Input records:
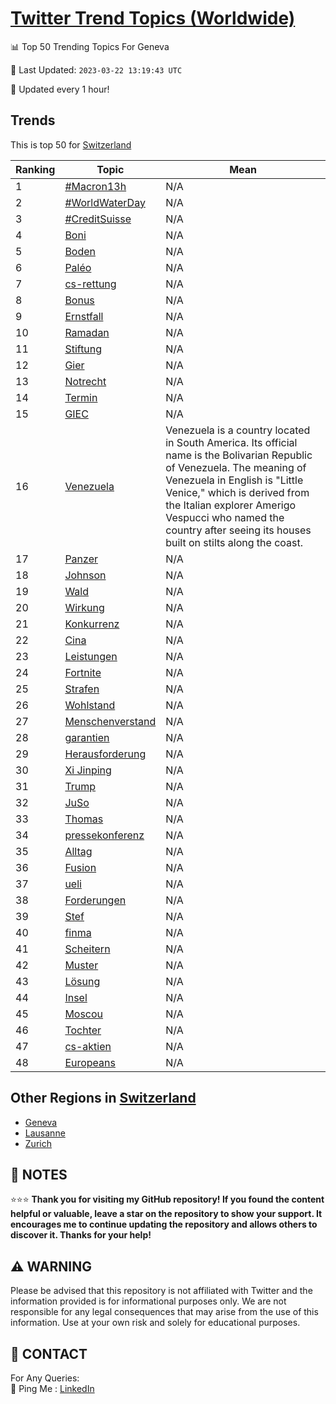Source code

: [Twitter Trend Topics (Worldwide)](https://github.com/ErcinDedeoglu/Twitter-Trend-Topics)
==========


📊 Top 50 Trending Topics For Geneva

📆 Last Updated: `2023-03-22 13:19:43 UTC`

🔧 Updated every 1 hour!


## Trends

This is top 50 for [Switzerland](</Switzerland>)

| Ranking | Topic | Mean |
| ------- | ------------ | ------------ |
| 1 | [#Macron13h](http://twitter.com/search?q=%23Macron13h) | N/A |
| 2 | [#WorldWaterDay](http://twitter.com/search?q=%23WorldWaterDay) | N/A |
| 3 | [#CreditSuisse](http://twitter.com/search?q=%23CreditSuisse) | N/A |
| 4 | [Boni](http://twitter.com/search?q=Boni) | N/A |
| 5 | [Boden](http://twitter.com/search?q=Boden) | N/A |
| 6 | [Paléo](http://twitter.com/search?q=Pal%c3%a9o) | N/A |
| 7 | [cs-rettung](http://twitter.com/search?q=cs-rettung) | N/A |
| 8 | [Bonus](http://twitter.com/search?q=Bonus) | N/A |
| 9 | [Ernstfall](http://twitter.com/search?q=Ernstfall) | N/A |
| 10 | [Ramadan](http://twitter.com/search?q=Ramadan) | N/A |
| 11 | [Stiftung](http://twitter.com/search?q=Stiftung) | N/A |
| 12 | [Gier](http://twitter.com/search?q=Gier) | N/A |
| 13 | [Notrecht](http://twitter.com/search?q=Notrecht) | N/A |
| 14 | [Termin](http://twitter.com/search?q=Termin) | N/A |
| 15 | [GIEC](http://twitter.com/search?q=GIEC) | N/A |
| 16 | [Venezuela](http://twitter.com/search?q=Venezuela) | Venezuela is a country located in South America. Its official name is the Bolivarian Republic of Venezuela. The meaning of Venezuela in English is "Little Venice," which is derived from the Italian explorer Amerigo Vespucci who named the country after seeing its houses built on stilts along the coast. |
| 17 | [Panzer](http://twitter.com/search?q=Panzer) | N/A |
| 18 | [Johnson](http://twitter.com/search?q=Johnson) | N/A |
| 19 | [Wald](http://twitter.com/search?q=Wald) | N/A |
| 20 | [Wirkung](http://twitter.com/search?q=Wirkung) | N/A |
| 21 | [Konkurrenz](http://twitter.com/search?q=Konkurrenz) | N/A |
| 22 | [Cina](http://twitter.com/search?q=Cina) | N/A |
| 23 | [Leistungen](http://twitter.com/search?q=Leistungen) | N/A |
| 24 | [Fortnite](http://twitter.com/search?q=Fortnite) | N/A |
| 25 | [Strafen](http://twitter.com/search?q=Strafen) | N/A |
| 26 | [Wohlstand](http://twitter.com/search?q=Wohlstand) | N/A |
| 27 | [Menschenverstand](http://twitter.com/search?q=Menschenverstand) | N/A |
| 28 | [garantien](http://twitter.com/search?q=garantien) | N/A |
| 29 | [Herausforderung](http://twitter.com/search?q=Herausforderung) | N/A |
| 30 | [Xi Jinping](http://twitter.com/search?q=Xi+Jinping) | N/A |
| 31 | [Trump](http://twitter.com/search?q=Trump) | N/A |
| 32 | [JuSo](http://twitter.com/search?q=JuSo) | N/A |
| 33 | [Thomas](http://twitter.com/search?q=Thomas) | N/A |
| 34 | [pressekonferenz](http://twitter.com/search?q=pressekonferenz) | N/A |
| 35 | [Alltag](http://twitter.com/search?q=Alltag) | N/A |
| 36 | [Fusion](http://twitter.com/search?q=Fusion) | N/A |
| 37 | [ueli](http://twitter.com/search?q=ueli) | N/A |
| 38 | [Forderungen](http://twitter.com/search?q=Forderungen) | N/A |
| 39 | [Stef](http://twitter.com/search?q=Stef) | N/A |
| 40 | [finma](http://twitter.com/search?q=finma) | N/A |
| 41 | [Scheitern](http://twitter.com/search?q=Scheitern) | N/A |
| 42 | [Muster](http://twitter.com/search?q=Muster) | N/A |
| 43 | [Lösung](http://twitter.com/search?q=L%c3%b6sung) | N/A |
| 44 | [Insel](http://twitter.com/search?q=Insel) | N/A |
| 45 | [Moscou](http://twitter.com/search?q=Moscou) | N/A |
| 46 | [Tochter](http://twitter.com/search?q=Tochter) | N/A |
| 47 | [cs-aktien](http://twitter.com/search?q=cs-aktien) | N/A |
| 48 | [Europeans](http://twitter.com/search?q=Europeans) | N/A |



## Other Regions in [Switzerland](</Switzerland>)

* [Geneva](</Switzerland/Geneva.md>)
* [Lausanne](</Switzerland/Lausanne.md>)
* [Zurich](</Switzerland/Zurich.md>)



## 📝 NOTES

⭐⭐⭐ **Thank you for visiting my GitHub repository! If you found the content helpful or valuable, leave a star on the repository to show your support. It encourages me to continue updating the repository and allows others to discover it. Thanks for your help!**


## ⚠️ WARNING

Please be advised that this repository is not affiliated with Twitter and the information provided is for informational purposes only. We are not responsible for any legal consequences that may arise from the use of this information. Use at your own risk and solely for educational purposes.


## 📨 CONTACT

 For Any Queries:  
            🏓 Ping Me : [LinkedIn](https://www.linkedin.com/in/ercindedeoglu/)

What the task requires: Scan the data above; copy every line where "Geneva" appears.

Result:
📊 Top 50 Trending Topics For Geneva
* [Geneva](</Switzerland/Geneva.md>)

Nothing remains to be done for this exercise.